*Directions*
Return only the stretch of the material below that begins with the line containing "This project was" and ends with the line containing "[twitter-url]: https://twitter.com/decypher_tech", exactly; both of those lines belong to it.

━━━━━ Records for the task ━━━━━

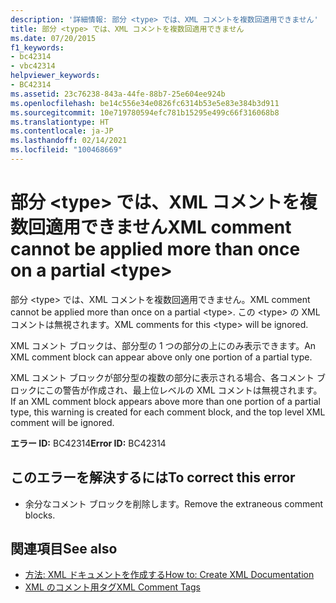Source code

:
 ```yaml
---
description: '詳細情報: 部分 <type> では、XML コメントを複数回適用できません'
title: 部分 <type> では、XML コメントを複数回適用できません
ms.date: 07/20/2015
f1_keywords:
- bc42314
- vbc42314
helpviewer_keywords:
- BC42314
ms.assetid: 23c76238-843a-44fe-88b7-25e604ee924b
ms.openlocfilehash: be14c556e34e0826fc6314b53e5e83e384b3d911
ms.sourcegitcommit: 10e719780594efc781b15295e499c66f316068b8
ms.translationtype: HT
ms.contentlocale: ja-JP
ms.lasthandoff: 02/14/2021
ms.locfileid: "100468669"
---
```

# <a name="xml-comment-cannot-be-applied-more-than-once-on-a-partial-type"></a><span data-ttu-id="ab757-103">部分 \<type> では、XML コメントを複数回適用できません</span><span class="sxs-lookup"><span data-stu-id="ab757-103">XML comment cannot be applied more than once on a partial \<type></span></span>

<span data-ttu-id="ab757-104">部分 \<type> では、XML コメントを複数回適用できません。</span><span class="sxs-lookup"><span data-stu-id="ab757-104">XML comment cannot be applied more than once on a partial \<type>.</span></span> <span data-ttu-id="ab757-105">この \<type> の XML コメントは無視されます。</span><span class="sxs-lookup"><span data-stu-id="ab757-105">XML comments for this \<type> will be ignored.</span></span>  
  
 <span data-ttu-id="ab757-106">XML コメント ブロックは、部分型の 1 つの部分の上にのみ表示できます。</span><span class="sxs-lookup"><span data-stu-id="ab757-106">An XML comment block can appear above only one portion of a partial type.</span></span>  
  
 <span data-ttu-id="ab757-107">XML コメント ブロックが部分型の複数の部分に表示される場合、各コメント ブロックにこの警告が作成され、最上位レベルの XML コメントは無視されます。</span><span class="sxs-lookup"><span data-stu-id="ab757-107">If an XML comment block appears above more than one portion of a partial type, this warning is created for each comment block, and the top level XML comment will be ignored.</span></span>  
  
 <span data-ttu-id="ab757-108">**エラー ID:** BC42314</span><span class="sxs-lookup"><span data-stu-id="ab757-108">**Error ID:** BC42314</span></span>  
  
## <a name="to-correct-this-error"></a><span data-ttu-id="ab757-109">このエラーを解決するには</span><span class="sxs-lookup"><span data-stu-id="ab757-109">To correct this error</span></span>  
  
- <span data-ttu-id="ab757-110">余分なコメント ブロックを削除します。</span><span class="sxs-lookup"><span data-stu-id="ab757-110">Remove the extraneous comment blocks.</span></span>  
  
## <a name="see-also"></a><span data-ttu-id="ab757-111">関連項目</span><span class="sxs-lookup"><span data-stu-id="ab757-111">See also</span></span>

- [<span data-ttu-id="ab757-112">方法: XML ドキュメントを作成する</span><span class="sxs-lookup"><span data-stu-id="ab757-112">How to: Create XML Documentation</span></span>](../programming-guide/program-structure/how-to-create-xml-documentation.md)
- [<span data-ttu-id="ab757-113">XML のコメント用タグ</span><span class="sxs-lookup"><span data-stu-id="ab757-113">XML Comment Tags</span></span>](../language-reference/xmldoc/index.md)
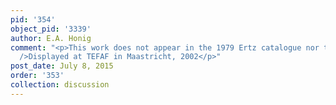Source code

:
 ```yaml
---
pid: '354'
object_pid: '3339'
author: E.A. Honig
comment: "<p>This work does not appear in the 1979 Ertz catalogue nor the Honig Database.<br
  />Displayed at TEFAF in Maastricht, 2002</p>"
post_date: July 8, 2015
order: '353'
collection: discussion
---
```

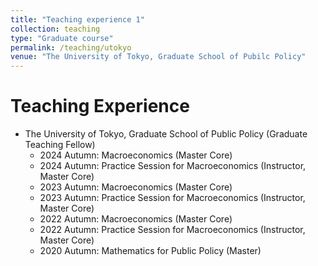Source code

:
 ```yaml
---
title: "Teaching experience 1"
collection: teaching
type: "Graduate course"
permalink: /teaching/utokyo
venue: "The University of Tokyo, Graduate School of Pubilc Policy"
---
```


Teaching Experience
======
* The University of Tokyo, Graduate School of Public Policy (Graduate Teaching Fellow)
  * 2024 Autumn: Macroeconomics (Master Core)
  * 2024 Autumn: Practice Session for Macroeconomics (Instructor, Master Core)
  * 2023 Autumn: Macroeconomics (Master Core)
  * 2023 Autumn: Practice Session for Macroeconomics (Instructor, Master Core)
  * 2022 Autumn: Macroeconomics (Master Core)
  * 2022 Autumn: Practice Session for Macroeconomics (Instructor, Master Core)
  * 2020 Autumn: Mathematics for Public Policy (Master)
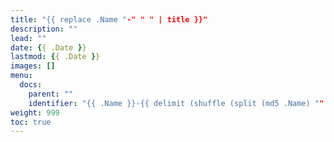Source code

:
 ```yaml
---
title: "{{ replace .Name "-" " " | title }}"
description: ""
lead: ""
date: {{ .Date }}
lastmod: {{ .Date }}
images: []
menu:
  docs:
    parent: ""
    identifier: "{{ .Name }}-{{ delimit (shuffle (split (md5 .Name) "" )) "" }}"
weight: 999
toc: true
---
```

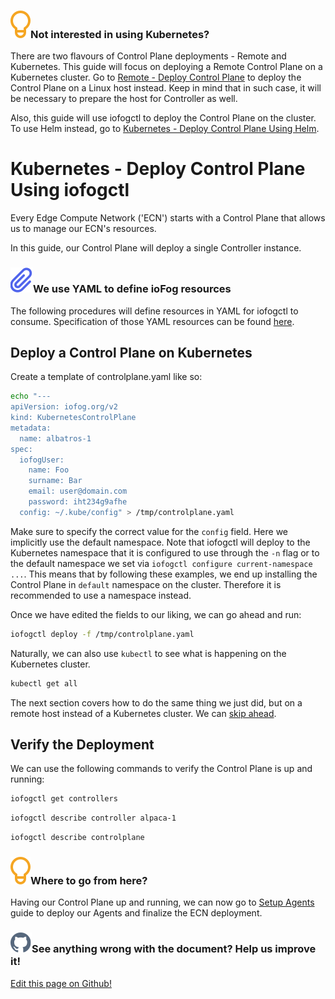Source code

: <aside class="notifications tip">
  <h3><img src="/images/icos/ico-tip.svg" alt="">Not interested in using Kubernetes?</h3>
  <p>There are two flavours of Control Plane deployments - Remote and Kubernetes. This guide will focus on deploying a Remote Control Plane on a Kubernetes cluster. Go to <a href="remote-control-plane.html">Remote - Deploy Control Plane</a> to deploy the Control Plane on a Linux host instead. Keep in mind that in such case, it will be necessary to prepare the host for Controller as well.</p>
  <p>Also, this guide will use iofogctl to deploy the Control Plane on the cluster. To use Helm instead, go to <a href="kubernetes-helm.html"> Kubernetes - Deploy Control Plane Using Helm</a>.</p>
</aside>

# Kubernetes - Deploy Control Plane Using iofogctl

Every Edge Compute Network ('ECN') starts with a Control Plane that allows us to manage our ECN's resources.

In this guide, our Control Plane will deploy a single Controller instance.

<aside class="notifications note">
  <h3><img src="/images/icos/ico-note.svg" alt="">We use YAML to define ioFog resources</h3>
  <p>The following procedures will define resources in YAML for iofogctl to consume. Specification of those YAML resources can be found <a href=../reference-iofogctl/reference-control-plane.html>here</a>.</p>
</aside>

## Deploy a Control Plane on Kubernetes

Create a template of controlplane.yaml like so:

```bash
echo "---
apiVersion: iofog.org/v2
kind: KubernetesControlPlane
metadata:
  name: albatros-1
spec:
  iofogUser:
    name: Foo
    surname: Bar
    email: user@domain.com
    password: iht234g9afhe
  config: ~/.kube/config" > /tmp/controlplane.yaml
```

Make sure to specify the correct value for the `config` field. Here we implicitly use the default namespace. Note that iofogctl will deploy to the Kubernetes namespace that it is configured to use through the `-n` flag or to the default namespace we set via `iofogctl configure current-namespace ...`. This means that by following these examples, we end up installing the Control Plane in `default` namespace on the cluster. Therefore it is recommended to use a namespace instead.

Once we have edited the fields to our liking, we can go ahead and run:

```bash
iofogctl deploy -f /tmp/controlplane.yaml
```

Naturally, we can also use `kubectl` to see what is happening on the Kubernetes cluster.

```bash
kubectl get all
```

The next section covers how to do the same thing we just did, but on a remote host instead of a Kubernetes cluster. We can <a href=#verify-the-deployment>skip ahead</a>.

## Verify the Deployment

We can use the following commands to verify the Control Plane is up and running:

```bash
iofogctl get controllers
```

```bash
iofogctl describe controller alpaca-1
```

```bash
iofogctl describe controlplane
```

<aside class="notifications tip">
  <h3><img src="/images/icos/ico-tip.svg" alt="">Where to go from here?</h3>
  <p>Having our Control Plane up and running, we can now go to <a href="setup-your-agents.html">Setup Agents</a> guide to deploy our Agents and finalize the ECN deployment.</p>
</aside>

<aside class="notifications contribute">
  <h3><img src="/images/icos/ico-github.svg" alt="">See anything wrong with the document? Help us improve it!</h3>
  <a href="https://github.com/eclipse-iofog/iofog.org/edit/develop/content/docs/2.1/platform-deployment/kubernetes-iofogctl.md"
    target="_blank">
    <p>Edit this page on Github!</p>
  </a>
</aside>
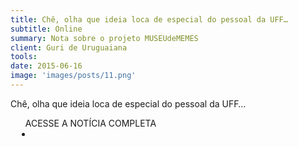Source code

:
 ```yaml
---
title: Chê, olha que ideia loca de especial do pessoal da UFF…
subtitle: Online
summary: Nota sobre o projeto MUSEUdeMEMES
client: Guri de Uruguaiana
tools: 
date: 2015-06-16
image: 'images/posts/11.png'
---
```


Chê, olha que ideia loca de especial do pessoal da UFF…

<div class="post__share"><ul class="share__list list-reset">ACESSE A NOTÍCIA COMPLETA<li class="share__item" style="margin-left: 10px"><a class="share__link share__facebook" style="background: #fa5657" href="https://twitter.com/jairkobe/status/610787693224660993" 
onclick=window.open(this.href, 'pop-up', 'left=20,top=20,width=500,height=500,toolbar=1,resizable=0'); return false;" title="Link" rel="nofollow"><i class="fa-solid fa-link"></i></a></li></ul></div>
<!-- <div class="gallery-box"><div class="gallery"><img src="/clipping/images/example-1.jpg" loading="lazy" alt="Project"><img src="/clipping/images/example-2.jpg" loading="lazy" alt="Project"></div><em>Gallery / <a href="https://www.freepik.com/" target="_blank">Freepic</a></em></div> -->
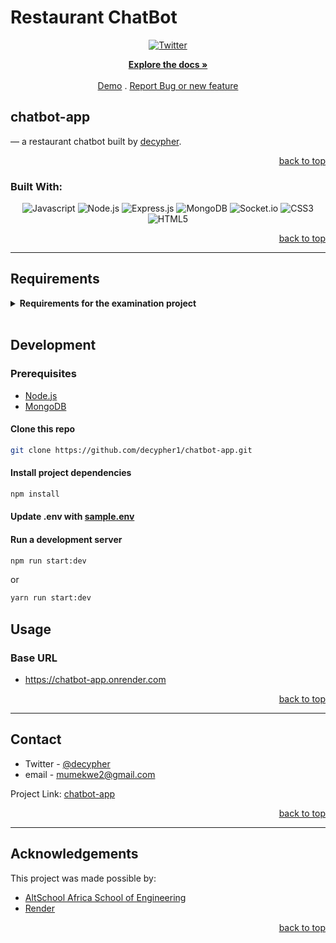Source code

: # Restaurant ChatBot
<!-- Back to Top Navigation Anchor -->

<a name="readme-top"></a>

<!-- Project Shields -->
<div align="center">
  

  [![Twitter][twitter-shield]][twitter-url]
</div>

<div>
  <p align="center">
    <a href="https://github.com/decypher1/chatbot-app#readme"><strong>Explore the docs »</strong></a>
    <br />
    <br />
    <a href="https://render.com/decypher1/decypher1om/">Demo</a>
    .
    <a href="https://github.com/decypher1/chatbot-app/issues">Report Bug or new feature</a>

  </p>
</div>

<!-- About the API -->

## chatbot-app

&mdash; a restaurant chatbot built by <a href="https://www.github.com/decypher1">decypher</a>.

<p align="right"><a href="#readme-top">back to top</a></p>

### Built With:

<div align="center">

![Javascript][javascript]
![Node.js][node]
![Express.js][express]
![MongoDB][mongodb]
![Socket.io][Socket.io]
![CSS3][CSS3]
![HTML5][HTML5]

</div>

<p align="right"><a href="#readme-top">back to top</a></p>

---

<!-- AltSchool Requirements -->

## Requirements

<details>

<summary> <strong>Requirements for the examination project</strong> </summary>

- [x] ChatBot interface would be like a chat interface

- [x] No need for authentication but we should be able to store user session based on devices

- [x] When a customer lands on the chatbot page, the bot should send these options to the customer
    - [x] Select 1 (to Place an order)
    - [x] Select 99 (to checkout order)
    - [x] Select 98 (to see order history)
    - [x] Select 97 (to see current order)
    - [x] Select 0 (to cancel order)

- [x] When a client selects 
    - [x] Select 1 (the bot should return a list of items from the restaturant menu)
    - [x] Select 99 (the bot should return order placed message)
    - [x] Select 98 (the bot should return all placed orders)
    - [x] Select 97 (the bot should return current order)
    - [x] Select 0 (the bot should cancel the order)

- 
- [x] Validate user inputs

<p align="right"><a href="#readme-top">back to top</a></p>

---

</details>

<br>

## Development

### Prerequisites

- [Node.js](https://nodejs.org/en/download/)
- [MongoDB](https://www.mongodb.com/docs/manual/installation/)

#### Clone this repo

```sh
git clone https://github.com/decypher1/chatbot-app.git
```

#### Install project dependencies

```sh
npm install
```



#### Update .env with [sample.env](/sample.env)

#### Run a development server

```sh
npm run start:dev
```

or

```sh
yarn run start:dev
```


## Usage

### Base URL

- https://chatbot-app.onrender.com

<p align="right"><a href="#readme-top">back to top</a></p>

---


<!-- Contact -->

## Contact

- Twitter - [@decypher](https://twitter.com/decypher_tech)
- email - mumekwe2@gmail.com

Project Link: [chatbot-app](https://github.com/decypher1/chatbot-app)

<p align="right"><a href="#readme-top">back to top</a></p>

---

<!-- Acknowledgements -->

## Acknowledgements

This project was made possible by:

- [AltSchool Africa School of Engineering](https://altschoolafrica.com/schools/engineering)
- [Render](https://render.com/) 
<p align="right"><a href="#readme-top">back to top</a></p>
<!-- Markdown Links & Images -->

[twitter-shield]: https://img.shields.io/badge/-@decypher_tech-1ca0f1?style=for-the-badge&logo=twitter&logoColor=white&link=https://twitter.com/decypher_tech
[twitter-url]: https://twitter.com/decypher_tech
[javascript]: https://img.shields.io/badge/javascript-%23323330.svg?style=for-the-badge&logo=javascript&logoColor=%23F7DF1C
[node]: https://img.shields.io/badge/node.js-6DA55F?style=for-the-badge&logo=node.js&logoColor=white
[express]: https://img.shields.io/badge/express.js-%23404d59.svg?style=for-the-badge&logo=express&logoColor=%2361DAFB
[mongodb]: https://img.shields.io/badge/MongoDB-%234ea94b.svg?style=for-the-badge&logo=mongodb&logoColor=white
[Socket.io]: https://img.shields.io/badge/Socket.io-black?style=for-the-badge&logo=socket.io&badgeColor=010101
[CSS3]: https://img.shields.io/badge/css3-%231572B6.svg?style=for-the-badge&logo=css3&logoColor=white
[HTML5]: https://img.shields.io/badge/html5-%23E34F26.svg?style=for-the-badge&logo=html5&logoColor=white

━━━━━

*Response for this exercise*
This project was made possible by:

- [AltSchool Africa School of Engineering](https://altschoolafrica.com/schools/engineering)
- [Render](https://render.com/) 
<p align="right"><a href="#readme-top">back to top</a></p>
<!-- Markdown Links & Images -->

[twitter-shield]: https://img.shields.io/badge/-@decypher_tech-1ca0f1?style=for-the-badge&logo=twitter&logoColor=white&link=https://twitter.com/decypher_tech
[twitter-url]: https://twitter.com/decypher_tech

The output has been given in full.